The measures put into place
by the U.S. government
during the last two years have produced no positive results for Cubans on
the island, for Cuban-Americans in the United
States, or for the American people.
Instead, new travel restrictions have further separated Cubans, here and
there, from family and friends living on the opposite of the Florida
straits; the Commission went so far as to absurdly redefine the meaning of
what constitutes “family” for Cubans to exclude aunts, uncles, nephews,
nieces, and cousins, permitting only one visit every three years for
immediate family members regardless of circumstance. (So
much for “family values.”) In addition, the
right of Americans to pursue educational travel to Cuba has been abridged, while the
U.S. government has
denied visas to scores of Cuban scholars who were to present papers at
scholarly conferences in the United
States and Puerto
Rico. The Cuban government has responded to aggressive moves
to undermine it, as called for in the 2004 report, with its own
crackdown. No one is better off as a result of the work
of the Commission.

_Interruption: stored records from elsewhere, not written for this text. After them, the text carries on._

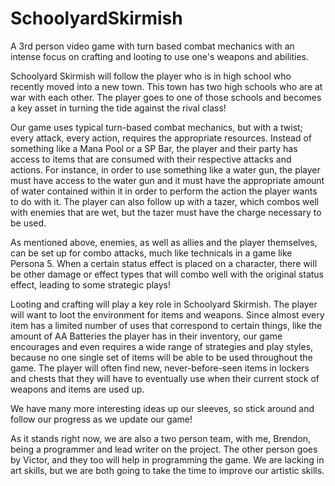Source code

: # SchoolyardSkirmish
A 3rd person video game with turn based combat mechanics with an intense focus on crafting and looting to use one's weapons and abilities.

Schoolyard Skirmish will follow the player who is in high school who recently moved into a new town. This town has two high schools who are at war with each other. The player goes to one of those schools and becomes a key asset in turning the tide against the rival class!

Our game uses typical turn-based combat mechanics, but with a twist; every attack, every action, requires the appropriate resources. Instead of something like a Mana Pool or a SP Bar, the player and their party has access to items that are consumed with their respective attacks and actions. For instance, in order to use something like a water gun, the player must have access to the water gun and it must have the appropriate amount of water contained within it in order to perform the action the player wants to do with it. The player can also follow up with a tazer, which combos well with enemies that are wet, but the tazer must have the charge necessary to be used. 

As mentioned above, enemies, as well as allies and the player themselves, can be set up for combo attacks, much like technicals in a game like Persona 5. When a certain status effect is placed on a character, there will be other damage or effect types that will combo well with the original status effect, leading to some strategic plays!

Looting and crafting will play a key role in Schoolyard Skirmish. The player will want to loot the environment for items and weapons. Since almost every item has a limited number of uses that correspond to certain things, like the amount of AA Batteries the player has in their inventory, our game encourages and even requires a wide range of strategies and play styles, because no one single set of items will be able to be used throughout the game. The player will often find new, never-before-seen items in lockers and chests that they will have to eventually use when their current stock of weapons and items are used up. 

We have many more interesting ideas up our sleeves, so stick around and follow our progress as we update our game!

As it stands right now, we are also a two person team, with me, Brendon, being a programmer and lead writer on the project. The other person goes by Victor, and they too will help in programming the game. We are lacking in art skills, but we are both going to take the time to improve our artistic skills.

Almost everyone is worse off, including the
Cuban people, Cuban Americans in this country, U.S. taxpayers, students,
scholars, business people, and farmers—everyone except some elements of
the anti-Castro industry in Miami and Washington who have benefited from
the largesse of the U.S. government.
The new 2006 CAFC report,
long delayed and just released, and the accompanying “Compact with the
Cuban People,” cannot be read without experiencing a sense of déjà
vu or without being struck by the many ironies contained therein,
ironies that would provoke belly laughs if their consequences were not so
deadly serious.
What are we to make, for
example, after the Katrina debacle, of the pledge, made by the U.S.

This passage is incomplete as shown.